• _DATA SHOWN_
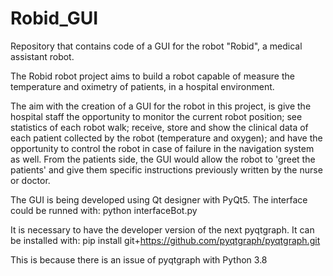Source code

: # Robid_GUI
Repository that contains code of a GUI for the robot "Robid", a medical assistant robot.

The Robid robot project aims to build a robot capable of measure the temperature and oximetry of patients, in a hospital environment.

The aim with the creation of a GUI for the robot in this project, is give the hospital staff the opportunity to monitor the current robot position; see statistics of each robot walk; receive, store and show the clinical data of each patient collected by the robot (temperature and oxygen); and have the opportunity to control the robot in case of failure in the navigation system as well. From the patients side, the GUI would allow the robot to 'greet the patients' and give them specific instructions previously written by the nurse or doctor.

The GUI is being developed using Qt designer with PyQt5. The interface could be runned with: python interfaceBot.py

It is necessary to have the developer version of the next pyqtgraph. It can be installed with:
  pip install git+https://github.com/pyqtgraph/pyqtgraph.git

This is because there is an issue of pyqtgraph with Python 3.8
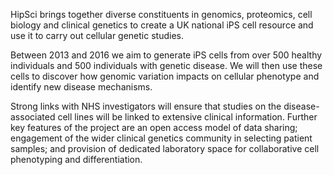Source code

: 
HipSci brings  together diverse constituents in genomics, proteomics, cell
biology and clinical genetics to create a UK national iPS cell resource and use
it to carry out cellular genetic studies.

Between 2013 and 2016 we aim to generate iPS cells from over 500  healthy
individuals and 500 individuals with genetic disease. We will then use these
cells to discover how genomic variation impacts on cellular phenotype and
identify new disease mechanisms.

Strong links with NHS investigators will ensure that studies on the
disease-associated cell lines will be linked to extensive clinical information.
Further key features of the project are an open access model of data sharing;
engagement of the wider clinical genetics community in selecting patient
samples; and provision of dedicated laboratory space for collaborative cell
phenotyping and differentiation.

• _WORK ORDER_
A verbatim copy of the data, free of pictures, is the expected answer.

• _ANSWER FOR THIS EXERCISE_
Source code

: # Robid_GUI
Repository that contains code of a GUI for the robot "Robid", a medical assistant robot.

The Robid robot project aims to build a robot capable of measure the temperature and oximetry of patients, in a hospital environment.

The aim with the creation of a GUI for the robot in this project, is give the hospital staff the opportunity to monitor the current robot position; see statistics of each robot walk; receive, store and show the clinical data of each patient collected by the robot (temperature and oxygen); and have the opportunity to control the robot in case of failure in the navigation system as well. From the patients side, the GUI would allow the robot to 'greet the patients' and give them specific instructions previously written by the nurse or doctor.

The GUI is being developed using Qt designer with PyQt5. The interface could be runned with: python interfaceBot.py

It is necessary to have the developer version of the next pyqtgraph. It can be installed with:
  pip install git+https://github.com/pyqtgraph/pyqtgraph.git

This is because there is an issue of pyqtgraph with Python 3.8
Source code

: 
HipSci brings  together diverse constituents in genomics, proteomics, cell
biology and clinical genetics to create a UK national iPS cell resource and use
it to carry out cellular genetic studies.

Between 2013 and 2016 we aim to generate iPS cells from over 500  healthy
individuals and 500 individuals with genetic disease. We will then use these
cells to discover how genomic variation impacts on cellular phenotype and
identify new disease mechanisms.

Strong links with NHS investigators will ensure that studies on the
disease-associated cell lines will be linked to extensive clinical information.
Further key features of the project are an open access model of data sharing;
engagement of the wider clinical genetics community in selecting patient
samples; and provision of dedicated laboratory space for collaborative cell
phenotyping and differentiation.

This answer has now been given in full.